The practice of finding out personal, real life details about people you have encountered online and then using that information against them in real life is called “doxxing”.1 It’s a form of social punishment, a message that if you anger the online mob, the online mob can reach out to hurt you. It has been used against liberals and conservatives, Christians and anti-Christians, people of all races and sexes and persuasions and ideologies. It has become a way to widen the split in our society that has grown, the division that makes everything about politics and impossible to have polite, civil conversations where we disagree.

The Benefit of the Doubt

Everybody says stupid things occasionally. Our duty, if we want to have a civil society, is to give people the benefit of the doubt, especially if (a) we don’t know them personally and (b) this is one statement/incident out of context. Perhaps even if the person has made a habit of saying or doing dumb things.

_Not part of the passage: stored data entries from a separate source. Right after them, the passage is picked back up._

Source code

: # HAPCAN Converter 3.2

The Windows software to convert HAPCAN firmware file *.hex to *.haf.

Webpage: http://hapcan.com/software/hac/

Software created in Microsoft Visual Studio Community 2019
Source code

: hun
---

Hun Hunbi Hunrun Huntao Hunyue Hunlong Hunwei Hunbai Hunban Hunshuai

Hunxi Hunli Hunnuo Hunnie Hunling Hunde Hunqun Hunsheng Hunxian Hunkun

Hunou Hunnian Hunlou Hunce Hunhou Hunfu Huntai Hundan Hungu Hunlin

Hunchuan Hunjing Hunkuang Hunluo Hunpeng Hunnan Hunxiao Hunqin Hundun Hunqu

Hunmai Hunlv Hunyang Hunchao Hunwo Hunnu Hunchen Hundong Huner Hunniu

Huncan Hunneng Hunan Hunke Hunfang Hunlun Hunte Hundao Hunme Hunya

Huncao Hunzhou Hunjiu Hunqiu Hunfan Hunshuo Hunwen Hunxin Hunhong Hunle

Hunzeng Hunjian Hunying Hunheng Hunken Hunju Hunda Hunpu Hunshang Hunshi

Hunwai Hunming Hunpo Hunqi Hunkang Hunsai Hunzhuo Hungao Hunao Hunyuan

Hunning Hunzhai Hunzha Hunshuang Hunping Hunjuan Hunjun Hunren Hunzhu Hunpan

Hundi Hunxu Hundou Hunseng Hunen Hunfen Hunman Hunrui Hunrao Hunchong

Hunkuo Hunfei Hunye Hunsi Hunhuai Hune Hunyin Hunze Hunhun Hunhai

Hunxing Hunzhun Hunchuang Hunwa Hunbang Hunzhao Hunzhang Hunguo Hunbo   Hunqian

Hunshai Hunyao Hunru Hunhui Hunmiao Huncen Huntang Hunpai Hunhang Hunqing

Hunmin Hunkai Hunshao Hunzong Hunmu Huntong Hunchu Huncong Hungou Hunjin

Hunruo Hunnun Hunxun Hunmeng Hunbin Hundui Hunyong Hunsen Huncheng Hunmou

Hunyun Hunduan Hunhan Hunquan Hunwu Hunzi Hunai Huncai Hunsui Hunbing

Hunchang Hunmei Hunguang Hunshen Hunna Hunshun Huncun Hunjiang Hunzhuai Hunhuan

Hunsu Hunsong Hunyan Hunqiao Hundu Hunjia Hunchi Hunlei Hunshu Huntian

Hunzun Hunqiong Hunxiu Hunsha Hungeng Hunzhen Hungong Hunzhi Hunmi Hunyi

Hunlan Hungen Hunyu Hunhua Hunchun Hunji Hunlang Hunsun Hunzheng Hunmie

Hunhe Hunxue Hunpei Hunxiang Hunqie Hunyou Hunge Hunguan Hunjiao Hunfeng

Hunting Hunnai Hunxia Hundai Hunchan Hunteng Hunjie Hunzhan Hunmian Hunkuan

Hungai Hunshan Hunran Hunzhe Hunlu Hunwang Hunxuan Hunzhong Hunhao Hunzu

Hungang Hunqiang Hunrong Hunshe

Most people I know have at least in their lives said something stupid? Would you want everyone at every time now and the future to be able to potentially use that against you?

I have seen Twitter accounts whose reason for existence is to find people who show up in photographs of the riots in Charlottesville, Virginia, over the summer and then try to get them fired for their jobs. No nuance, no understanding. If you were there and you are white, you must be a white supremacist Nazi and you must be stripped of any ability to feed or provide for yourself or your family. And if your employer thinks you have a right to be wrong and to say stupid things on your own time, then his business will be punished.

I’ve seen it used to attack a black woman on Twitter who said white women’s sons should be killed because they are likely to be criminals. (Yes, I know, it doesn’t make any sense.) Someone figured out she’s a nurse and suggested she should be fired.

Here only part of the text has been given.